第二話「戦闘」
パリーン!と、ガラスの塊が割れる音がした。
破片から眩い光が放射されている。
気が付くと俺は、土の上に立っていた。
周りには数本の木、草原。遠くで煙が上がっている村が見下ろせる。
どうやら丘の上にいるようだ。周りの植物は地球の者と大差ないように見える。
「よぉ!お前が召喚獣か?」
大男が俺の前に立ちふさがった。2m……いや、3メートルはあるだろうか。
おいおい、神のじじいめ、ゴブリンの方に飛ばしやがったのか?
と思ったが、こいつはゴブリンじゃないな。全身黒い毛で覆われていて、鋭い牙と耳がある……狼だ!
召喚獣って俺の事か?神の言った通り、俺は召喚されたのだろうか。しかし、約束通りなら、美少女が
現れるはず……。
「きゃうううん!!やったぁ! 召喚成功だね!お兄ちゃん!!!」
かわいらしい女の子の声がしたかと思うと、ギュッと誰かが俺にしがみついた。
何か柔らかい肉の塊が俺の腕に押し付けられている。
……来たか……!!!サンキュー神様!!!これですわ。
この柔らかさがここちよ……、いや、苦しいぞこれ。ちょっとまて、
俺の足が浮いている。俺、持ち上げられてないか?
そう思いつつ、美少女の方を向くと……!?!?!?!?!?
「狼じゃねぇか!!!」
ブスとかいうレベルじゃなく、人じゃない。確かに胸はある。あるが、黒い毛でおおわれている。

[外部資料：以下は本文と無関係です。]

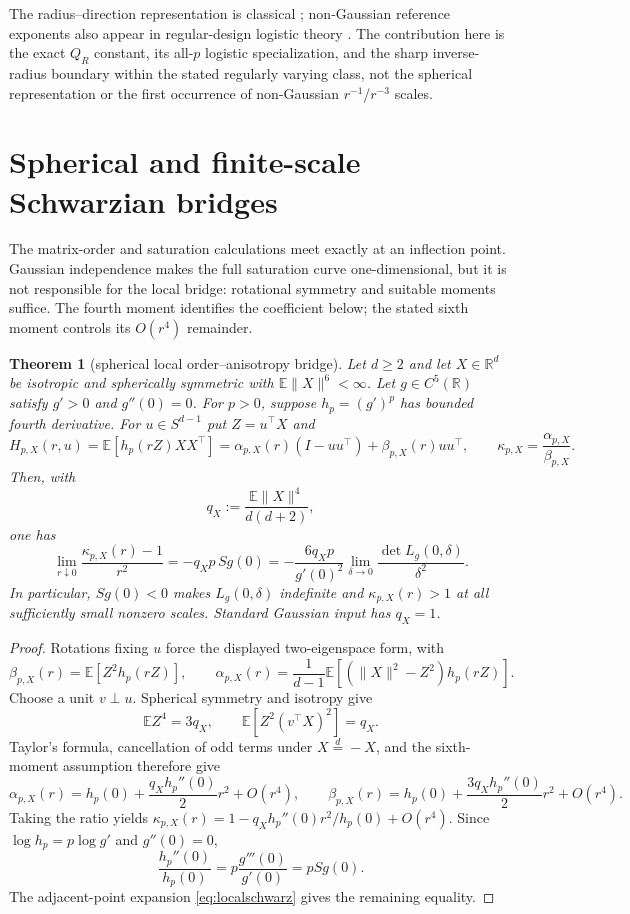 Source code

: \documentclass[11pt]{article}
\newtheorem{theorem}{Theorem}[section]
\newcommand{\E}{\mathbb E}
\newcommand{\R}{\mathbb R}
\begin{document}
The radius--direction representation is classical \cite{cambanis1981}; non-Gaussian reference exponents also
appear in regular-design logistic theory \cite{chardon2024}.  The contribution here is the exact $Q_R$ constant,
its all-$p$ logistic specialization, and the sharp inverse-radius boundary within the stated regularly varying
class, not the spherical representation or the
first occurrence of non-Gaussian $r^{-1}$/$r^{-3}$ scales.

\section{Spherical and finite-scale Schwarzian bridges}

The matrix-order and saturation calculations meet exactly at an inflection point.  Gaussian independence makes the
full saturation curve one-dimensional, but it is not responsible for the local bridge: rotational symmetry and
suitable moments suffice.  The fourth moment identifies the coefficient below; the stated sixth moment controls
its $O(r^4)$ remainder.

\begin{theorem}[spherical local order--anisotropy bridge]
\label{thm:bridge}
Let $d\ge2$ and let $X\in\R^d$ be isotropic and spherically symmetric with
$\E\lVert X\rVert^6<\infty$.  Let $g\in C^5(\R)$ satisfy $g'>0$ and $g''(0)=0$.
For $p>0$, suppose $h_p=(g')^p$ has bounded fourth derivative.  For $u\in S^{d-1}$ put
$Z=u^\top X$ and
\[
 H_{p,X}(r,u)=\E[h_p(rZ)XX^\top]
 =\alpha_{p,X}(r)(I-uu^\top)+\beta_{p,X}(r)uu^\top ,
 \qquad \kappa_{p,X}=\frac{\alpha_{p,X}}{\beta_{p,X}}.
\]
Then, with
\[
 q_X:=\frac{\E\lVert X\rVert^4}{d(d+2)},
\]
one has
\begin{equation}
 \lim_{r\downarrow0}\frac{\kappa_{p,X}(r)-1}{r^2}
 =-q_Xp\,Sg(0)
 =-\frac{6q_Xp}{g'(0)^2}
   \lim_{\delta\to0}\frac{\det L_g(0,\delta)}{\delta^2}.
 \label{eq:bridge}
\end{equation}
In particular, $Sg(0)<0$ makes $L_g(0,\delta)$ indefinite and
$\kappa_{p,X}(r)>1$ at all sufficiently small nonzero scales.  Standard Gaussian input has $q_X=1$.
\end{theorem}

\begin{proof}
Rotations fixing $u$ force the displayed two-eigenspace form, with
\[
 \beta_{p,X}(r)=\E[Z^2h_p(rZ)],\qquad
 \alpha_{p,X}(r)=\frac1{d-1}
 \E[(\lVert X\rVert^2-Z^2)h_p(rZ)].
\]
Choose a unit $v\perp u$.  Spherical symmetry and isotropy give
\[
 \E Z^4=3q_X,\qquad \E[Z^2(v^\top X)^2]=q_X.
\]
Taylor's formula, cancellation of odd terms under $X\stackrel d=-X$, and the sixth-moment assumption therefore give
\[
 \alpha_{p,X}(r)=h_p(0)+\frac{q_Xh_p''(0)}2r^2+O(r^4),\qquad
 \beta_{p,X}(r)=h_p(0)+\frac{3q_Xh_p''(0)}2r^2+O(r^4).
\]
Taking the ratio yields
$\kappa_{p,X}(r)=1-q_Xh_p''(0)r^2/h_p(0)+O(r^4)$.
Since $\log h_p=p\log g'$ and $g''(0)=0$,
\[
 \frac{h_p''(0)}{h_p(0)}=p\frac{g'''(0)}{g'(0)}=pSg(0).
\]
The adjacent-point expansion \eqref{eq:localschwarz} gives the remaining equality.
\end{proof}
\end{document}
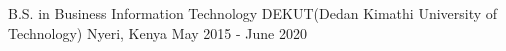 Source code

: 
\begin{cventries}

  \cventry
    {B.S. in Business Information Technology} %
    {DEKUT(Dedan Kimathi University of Technology)} %
    {Nyeri, Kenya} %
    {May 2015 - June 2020} %
    {
    }

\end{cventries}
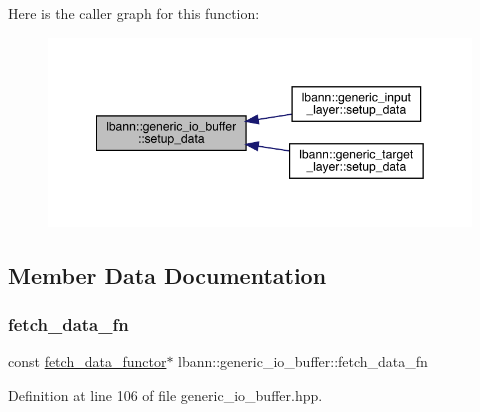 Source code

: Here is the caller graph for this function\+:\nopagebreak
\begin{figure}[H]
\begin{center}
\leavevmode
\includegraphics[width=349pt]{classlbann_1_1generic__io__buffer_a00f3920147f7f19eceb5336bd6ddb421_icgraph}
\end{center}
\end{figure}


\subsection{Member Data Documentation}
\mbox{\label{classlbann_1_1generic__io__buffer_a267170b4fd11dc60c782a9cb2b7b06cc}} 
\subsubsection{\texorpdfstring{fetch\+\_\+data\+\_\+fn}{fetch\_data\_fn}}
{\footnotesize\ttfamily const \hyperlink{classlbann_1_1fetch__data__functor}{fetch\+\_\+data\+\_\+functor}$\ast$ lbann\+::generic\+\_\+io\+\_\+buffer\+::fetch\+\_\+data\+\_\+fn}



Definition at line 106 of file generic\+\_\+io\+\_\+buffer.\+hpp.

\mbox{\label{classlbann_1_1generic__io__buffer_a2e4a46c85c8b30e10b1cc5acaa2c4cca}}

人型だが人じゃない。いわゆる人狼って奴か。こいつも3メーターはある体躯だ。
声は可愛いんだけど……俺はケモナー(動物性愛者)じゃないんだよなぁ……。
まぁでも美少女オオカミなら、嘘じゃないのか……。
勝手にがっかりする俺をしり目に、彼女たちは何やらごにょごにょと相談をしているようだ。
「おい、あんな弱っちそうなのが役に立つのか?」
「っし、聞こえちゃうよ!」
全部聞こえてんだよ。
ぼそっと俺が呟くと、二人は聞こえていることに気づいたのか、バツが悪そうにこちらを振り向いた。
「よぉ、召喚獣。名前はなんていうんだ?」
「吉田 充です」
「そうかヨシダか。変な名前だな。俺はガイアって言うんだ。そんで、こっちは妹のカミル」
「召喚獣は、召喚主に従うものだろう?」
「はぁ、まぁそうなんですかね?」
「お前を召喚したのは、カミルだ。こいつの命令に従ってもらうぜ」
突然の事に、俺は面食らっていた。命令に従うって何されんの俺!?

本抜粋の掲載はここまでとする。